Contradiciéndome, estoy en la ciudad, para ser más precisos en la cuna de mis pensamientos de justicia, floreciendo sangre roja por mis venas, roja pasión por la superación del ser en todos sus aspectos y hasta me arriesgo a decir filosóficos.
Pero a lo que voy es... qué es lo que te recuerda una tarde en la que divisas un cielo hermoso lleno de nubes tan esponjosas como suaves, parecidas a los blandos pelajes de los conejillos que rondan por el patio trasero de la Sra. Bertha - y vaya que ya está anciana - esos conejitos tan lindos que enternecen con solo mirarlos comer pequeños trozos de zanahorias sin olvidar que también los hay que comen de todo tamaño.
Ahora puedes ver el crepúsculo asomándose como el alba sobre tu ventana, es amanecer de verano y el sol ya recae sobre la claraboya del altar donde el santo padre yace celebrando la Eucaristía a Dios. Pequeñas gotas de agua caen sobre tu esfera del pensar haciéndote volver en sí, mucho pensar te sacó de este mundo.
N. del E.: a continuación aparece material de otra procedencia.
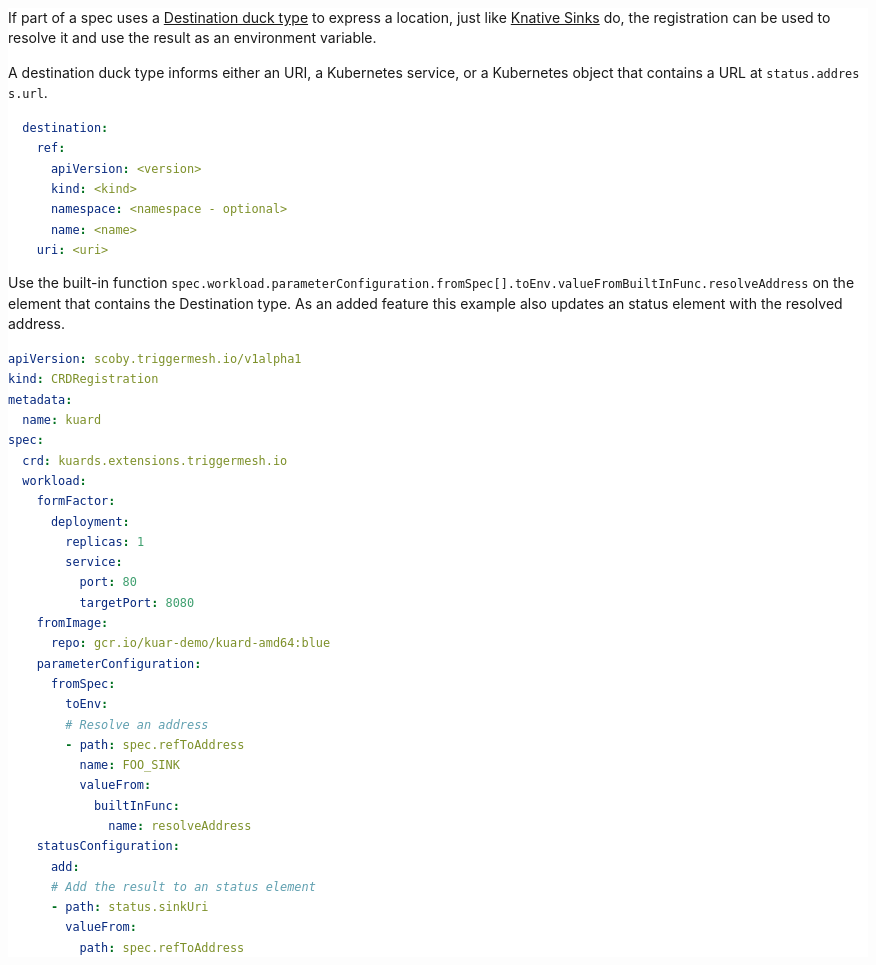 If part of a spec uses a [Destination duck type](https://pkg.go.dev/knative.dev/pkg/apis/duck/v1#Destination) to express a location, just like [Knative Sinks](https://knative.dev/docs/eventing/sinks/#sink-as-a-parameter) do, the registration can be used to resolve it and use the result as an environment variable.

A destination duck type informs either an URI, a Kubernetes service, or a Kubernetes object that contains a URL at `status.address.url`.

```yaml
  destination:
    ref:
      apiVersion: <version>
      kind: <kind>
      namespace: <namespace - optional>
      name: <name>
    uri: <uri>
```

Use the built-in function `spec.workload.parameterConfiguration.fromSpec[].toEnv.valueFromBuiltInFunc.resolveAddress` on the element that contains the Destination type. As an added feature this example also updates an status element with the resolved address.

```yaml
apiVersion: scoby.triggermesh.io/v1alpha1
kind: CRDRegistration
metadata:
  name: kuard
spec:
  crd: kuards.extensions.triggermesh.io
  workload:
    formFactor:
      deployment:
        replicas: 1
        service:
          port: 80
          targetPort: 8080
    fromImage:
      repo: gcr.io/kuar-demo/kuard-amd64:blue
    parameterConfiguration:
      fromSpec:
        toEnv:
        # Resolve an address
        - path: spec.refToAddress
          name: FOO_SINK
          valueFrom:
            builtInFunc:
              name: resolveAddress
    statusConfiguration:
      add:
      # Add the result to an status element
      - path: status.sinkUri
        valueFrom:
          path: spec.refToAddress
```
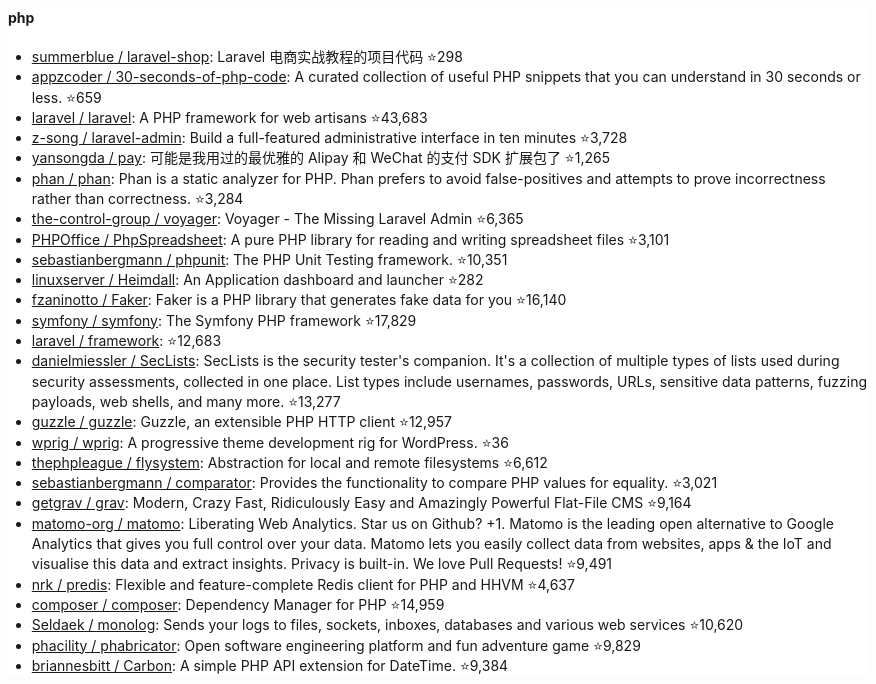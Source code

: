#### php
* [summerblue / laravel-shop](https://github.com/summerblue/laravel-shop): Laravel 电商实战教程的项目代码 :star:298
* [appzcoder / 30-seconds-of-php-code](https://github.com/appzcoder/30-seconds-of-php-code): A curated collection of useful PHP snippets that you can understand in 30 seconds or less. :star:659
* [laravel / laravel](https://github.com/laravel/laravel): A PHP framework for web artisans :star:43,683
* [z-song / laravel-admin](https://github.com/z-song/laravel-admin): Build a full-featured administrative interface in ten minutes :star:3,728
* [yansongda / pay](https://github.com/yansongda/pay): 可能是我用过的最优雅的 Alipay 和 WeChat 的支付 SDK 扩展包了 :star:1,265
* [phan / phan](https://github.com/phan/phan): Phan is a static analyzer for PHP. Phan prefers to avoid false-positives and attempts to prove incorrectness rather than correctness. :star:3,284
* [the-control-group / voyager](https://github.com/the-control-group/voyager): Voyager - The Missing Laravel Admin :star:6,365
* [PHPOffice / PhpSpreadsheet](https://github.com/PHPOffice/PhpSpreadsheet): A pure PHP library for reading and writing spreadsheet files :star:3,101
* [sebastianbergmann / phpunit](https://github.com/sebastianbergmann/phpunit): The PHP Unit Testing framework. :star:10,351
* [linuxserver / Heimdall](https://github.com/linuxserver/Heimdall): An Application dashboard and launcher :star:282
* [fzaninotto / Faker](https://github.com/fzaninotto/Faker): Faker is a PHP library that generates fake data for you :star:16,140
* [symfony / symfony](https://github.com/symfony/symfony): The Symfony PHP framework :star:17,829
* [laravel / framework](https://github.com/laravel/framework):  :star:12,683
* [danielmiessler / SecLists](https://github.com/danielmiessler/SecLists): SecLists is the security tester's companion. It's a collection of multiple types of lists used during security assessments, collected in one place. List types include usernames, passwords, URLs, sensitive data patterns, fuzzing payloads, web shells, and many more. :star:13,277
* [guzzle / guzzle](https://github.com/guzzle/guzzle): Guzzle, an extensible PHP HTTP client :star:12,957
* [wprig / wprig](https://github.com/wprig/wprig): A progressive theme development rig for WordPress. :star:36
* [thephpleague / flysystem](https://github.com/thephpleague/flysystem): Abstraction for local and remote filesystems :star:6,612
* [sebastianbergmann / comparator](https://github.com/sebastianbergmann/comparator): Provides the functionality to compare PHP values for equality. :star:3,021
* [getgrav / grav](https://github.com/getgrav/grav): Modern, Crazy Fast, Ridiculously Easy and Amazingly Powerful Flat-File CMS :star:9,164
* [matomo-org / matomo](https://github.com/matomo-org/matomo): Liberating Web Analytics. Star us on Github? +1. Matomo is the leading open alternative to Google Analytics that gives you full control over your data. Matomo lets you easily collect data from websites, apps & the IoT and visualise this data and extract insights. Privacy is built-in. We love Pull Requests! :star:9,491
* [nrk / predis](https://github.com/nrk/predis): Flexible and feature-complete Redis client for PHP and HHVM :star:4,637
* [composer / composer](https://github.com/composer/composer): Dependency Manager for PHP :star:14,959
* [Seldaek / monolog](https://github.com/Seldaek/monolog): Sends your logs to files, sockets, inboxes, databases and various web services :star:10,620
* [phacility / phabricator](https://github.com/phacility/phabricator): Open software engineering platform and fun adventure game :star:9,829
* [briannesbitt / Carbon](https://github.com/briannesbitt/Carbon): A simple PHP API extension for DateTime. :star:9,384
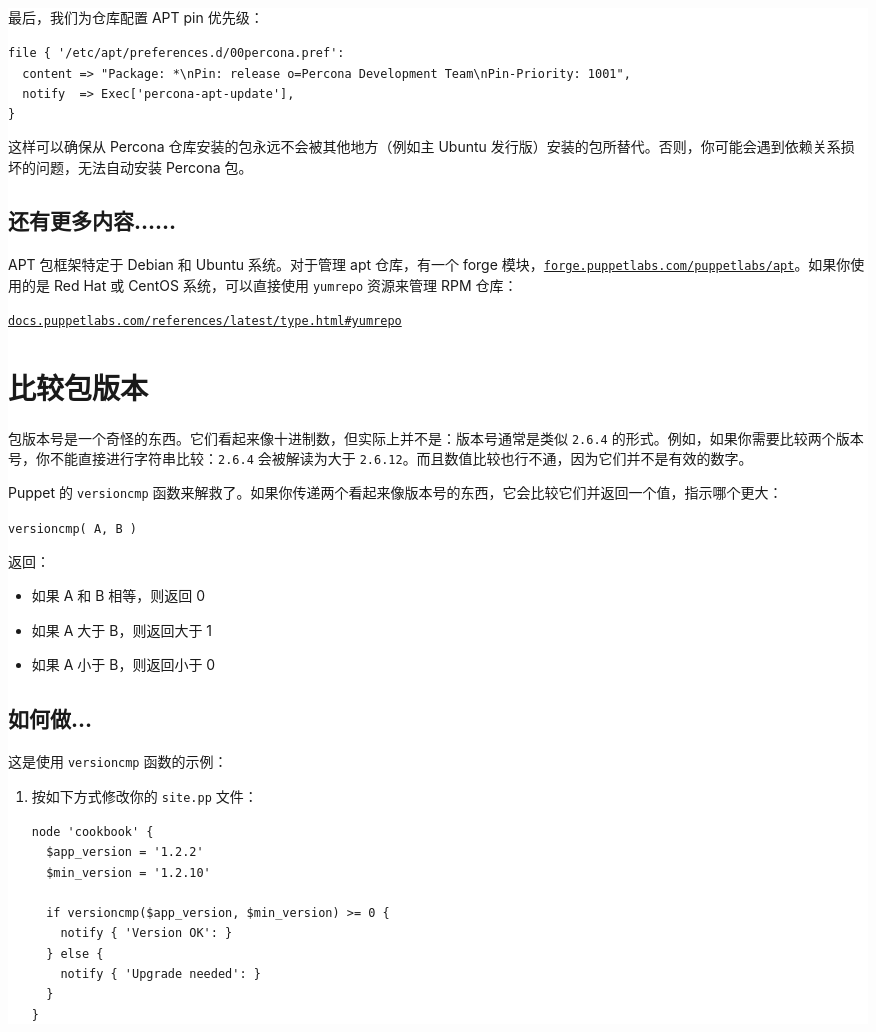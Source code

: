 最后，我们为仓库配置 APT pin 优先级：

```
file { '/etc/apt/preferences.d/00percona.pref':
  content => "Package: *\nPin: release o=Percona Development Team\nPin-Priority: 1001",
  notify  => Exec['percona-apt-update'],
}
```

这样可以确保从 Percona 仓库安装的包永远不会被其他地方（例如主 Ubuntu 发行版）安装的包所替代。否则，你可能会遇到依赖关系损坏的问题，无法自动安装 Percona 包。

## 还有更多内容……

APT 包框架特定于 Debian 和 Ubuntu 系统。对于管理 apt 仓库，有一个 forge 模块，[`forge.puppetlabs.com/puppetlabs/apt`](https://forge.puppetlabs.com/puppetlabs/apt)。如果你使用的是 Red Hat 或 CentOS 系统，可以直接使用 `yumrepo` 资源来管理 RPM 仓库：

[`docs.puppetlabs.com/references/latest/type.html#yumrepo`](http://docs.puppetlabs.com/references/latest/type.html#yumrepo)

# 比较包版本

包版本号是一个奇怪的东西。它们看起来像十进制数，但实际上并不是：版本号通常是类似 `2.6.4` 的形式。例如，如果你需要比较两个版本号，你不能直接进行字符串比较：`2.6.4` 会被解读为大于 `2.6.12`。而且数值比较也行不通，因为它们并不是有效的数字。

Puppet 的 `versioncmp` 函数来解救了。如果你传递两个看起来像版本号的东西，它会比较它们并返回一个值，指示哪个更大：

```
versioncmp( A, B )
```

返回：

+   如果 A 和 B 相等，则返回 0

+   如果 A 大于 B，则返回大于 1

+   如果 A 小于 B，则返回小于 0

## 如何做…

这是使用 `versioncmp` 函数的示例：

1.  按如下方式修改你的 `site.pp` 文件：

    ```
    node 'cookbook' {
      $app_version = '1.2.2'
      $min_version = '1.2.10'

      if versioncmp($app_version, $min_version) >= 0 {
        notify { 'Version OK': }
      } else {
        notify { 'Upgrade needed': }
      }
    }
    ```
Procediste a encender un cigarrillo y ves cómo el humo corretea por las ramas jugando entre las hojas del árbol que has hecho tu guarida de los potentes y mortificantes rayos solares que caen sobre tu rostro bronceándolo, dándole ese color rojizo parecido al de una apetitosa fresa que me encantaría, mujer, verla deslizar por tus delicados labios.
Mírate hombre, cómo vas ahora por las calles caminando solo y ajeno a los problemas que rodea tu mundo, y tú, tú tan solo y desaliñado ya no sabes qué hacer por mejorar el estado de los demás, eras un hombre de poder y caíste por una mujer bien cuando antes pensabas que las mujeres deberían caer ante tu poder, ahora te conllevan a la ruina, el pensamiento mata, pero más mata el amor que mata tu pensar.
Trataste de volver en sí pero es inútil, déjate llevar, relájate que esto no será para siempre, si tan sólo pones tu palabra en el corazón y tu corazón en la boca, las consecuencias que traerá serán favorables, no lo serán para mí o tal vez sí pero por qué seré yo el beneficiado si primero debes preocuparte en ti mismo y cuando sientas que ya estás hecho, sólo dame la mano, que dos son el doble de uno y dos es más que uno, pero no lo veas como una competencia porque los dos y los unos son meras representaciones de cantidades, las únicas competencias en las que realmente ganarás serán realmente aquellas en las que te des cuenta de qué es ésta si lo importante es perder o ganar, sólo lo has de disfrutar, como aquel tentador fruto que quiero divisar sobre tus labios otra vez, mujer.
Ya el crepúsculo se marchó y la oscuridad llego hacia el firmamento siendo las estrellas las primeras en volver a darle brillo a tu rostro, alumbrándolo, alumbra como tu sonrisa pasada llena de gracia, ahora amigo, te veo preocupado y triste, caminando mal por la vida, si aún no lo logras, déjame ayudarte, que dos corazones viven más que uno solo.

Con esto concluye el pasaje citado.